The main consideration now is timing, because in the past the compensation board had met in November and December to come up with its recommendations so they can be considered by the supervisors during budgeting time, which takes place the first several months of each new year.

If the supervisors decide to not form a new compensation board they would have to come up with salary amounts themselves, including doing the comparisons with similar positions in other counties, states, federal government and private enterprise that Iowa Code requires.

Part of the new legislation is that whether it’s a compensation board or board of supervisors, they have to “show their work,” documenting how they came up with the salary amounts.

“I’m going to say I don’t want that responsibility,” said Kuhn, whose term is up at the end of the year. Jorgensen will be leaving the board in mid-November as soon as the Nov. 5 election is certified and Jorgensen’s appointed position had been filled.

A new compensation board would continue to have seven members – two members appointed by the supervisors and one member each appointed by the five other elected officials. The officials could appoint the same people who had represented them before, or pick different people.

According to information from the Iowa State Association of Counties (ISAC), the biggest change is that the limitations for what the supervisors can do regarding elected officials’ salaries have been removed, whether there’s a compensation board or not.

In the past, the supervisors’ actions were limited once they got the salary recommendation from the compensation board.

They could pass the recommendation as presented, or if they wanted to reduce salary increases they had to do so for all the elected officials by the same percentage, except they could reduce their own salary increases by a greater amount, including taking no increase.

The supervisors could not grant salary increases greater than the compensation board recommendation.

Now with the change in legislation, the supervisors can approve a compensation schedule that is greater than or less than the compensation board recommendation and make adjustments to the compensation schedule for individual elected officials without being required to adjust by the same percentage for all others, according to information from ISAC.

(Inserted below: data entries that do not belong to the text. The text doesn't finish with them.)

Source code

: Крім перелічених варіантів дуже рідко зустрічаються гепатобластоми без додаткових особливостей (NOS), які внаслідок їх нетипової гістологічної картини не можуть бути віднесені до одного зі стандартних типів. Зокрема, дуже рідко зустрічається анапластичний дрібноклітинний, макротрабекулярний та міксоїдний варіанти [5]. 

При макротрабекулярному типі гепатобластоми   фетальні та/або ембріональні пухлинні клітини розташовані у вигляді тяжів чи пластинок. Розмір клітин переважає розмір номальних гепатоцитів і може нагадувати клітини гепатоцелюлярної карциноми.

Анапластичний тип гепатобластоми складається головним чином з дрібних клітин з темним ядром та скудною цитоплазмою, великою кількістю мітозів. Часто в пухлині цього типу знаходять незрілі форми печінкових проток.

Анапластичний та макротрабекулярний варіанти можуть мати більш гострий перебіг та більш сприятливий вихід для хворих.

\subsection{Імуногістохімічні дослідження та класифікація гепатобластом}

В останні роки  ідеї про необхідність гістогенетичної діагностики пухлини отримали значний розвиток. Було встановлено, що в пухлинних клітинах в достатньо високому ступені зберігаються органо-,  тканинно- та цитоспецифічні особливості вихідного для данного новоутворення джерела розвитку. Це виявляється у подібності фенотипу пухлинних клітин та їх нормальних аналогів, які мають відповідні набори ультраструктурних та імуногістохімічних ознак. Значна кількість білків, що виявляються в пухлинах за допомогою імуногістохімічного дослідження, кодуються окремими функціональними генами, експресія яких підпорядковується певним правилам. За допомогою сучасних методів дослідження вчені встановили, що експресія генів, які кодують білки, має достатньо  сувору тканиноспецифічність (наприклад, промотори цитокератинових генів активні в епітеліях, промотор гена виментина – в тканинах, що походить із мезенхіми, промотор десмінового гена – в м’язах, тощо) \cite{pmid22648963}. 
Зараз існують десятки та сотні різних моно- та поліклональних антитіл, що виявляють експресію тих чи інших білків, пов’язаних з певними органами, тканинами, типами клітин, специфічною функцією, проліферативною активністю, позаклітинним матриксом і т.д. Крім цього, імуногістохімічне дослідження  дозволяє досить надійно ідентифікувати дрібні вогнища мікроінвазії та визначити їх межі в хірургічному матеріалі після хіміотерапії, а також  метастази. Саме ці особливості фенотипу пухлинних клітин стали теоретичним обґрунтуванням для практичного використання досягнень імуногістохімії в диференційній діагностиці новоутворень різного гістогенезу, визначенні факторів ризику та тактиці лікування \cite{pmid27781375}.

One additional requirement is because of the state’s “Back the Blue” law, counties have to “set the sheriff’s salary so that it is comparable to the salaries paid to professional law enforcement administrators and command officers of the State Patrol, the Division of Criminal Investigation of the Department of Public Safety, and city police chiefs employed by cities of similar population to the population of the county.”

Also at the meeting this week, the Supervisors:

• Agreed to spend $3,379 for a sign on the entrance to the atrium between the courthouse and the Law Enforcement Center, identifying the Floyd County Courthouse and designating that as the public entrance.

• Delayed a decision on a property tax abatement that had been requested by the city of Charles City on properties it had acquired, until more information is available.